◆ DIRECTIONS ◆
Look through the material below and show every line with the word "answers".

◆ INFORMATION ◆
= Beginning of Section =
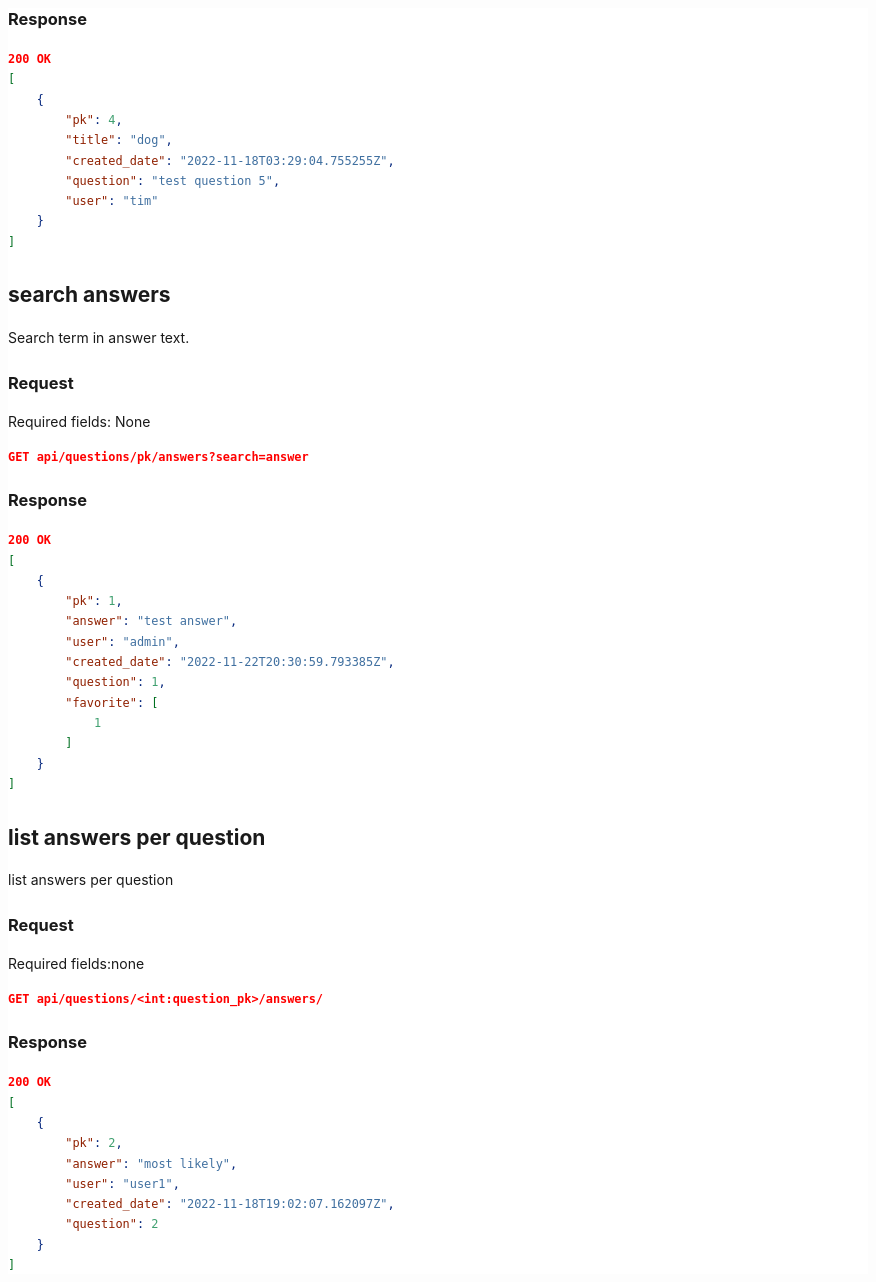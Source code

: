 ### Response
```json
200 OK
[
	{
		"pk": 4,
		"title": "dog",
		"created_date": "2022-11-18T03:29:04.755255Z",
		"question": "test question 5",
		"user": "tim"
	}
]
```

## search answers
Search term in answer text.
### Request
Required fields: None
```json
GET api/questions/pk/answers?search=answer
```
### Response
```json
200 OK
[
	{
		"pk": 1,
		"answer": "test answer",
		"user": "admin",
		"created_date": "2022-11-22T20:30:59.793385Z",
		"question": 1,
		"favorite": [
			1
		]
	}
]
```

## list answers per question
list answers per question
### Request
Required fields:none
```json
GET api/questions/<int:question_pk>/answers/
```
### Response
```json
200 OK
[
	{
		"pk": 2,
		"answer": "most likely",
		"user": "user1",
		"created_date": "2022-11-18T19:02:07.162097Z",
		"question": 2
	}
]
```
= End of Section =
◆ EXERCISE SOLUTION ◆
## search answers
GET api/questions/pk/answers?search=answer
## list answers per question
list answers per question
GET api/questions/<int:question_pk>/answers/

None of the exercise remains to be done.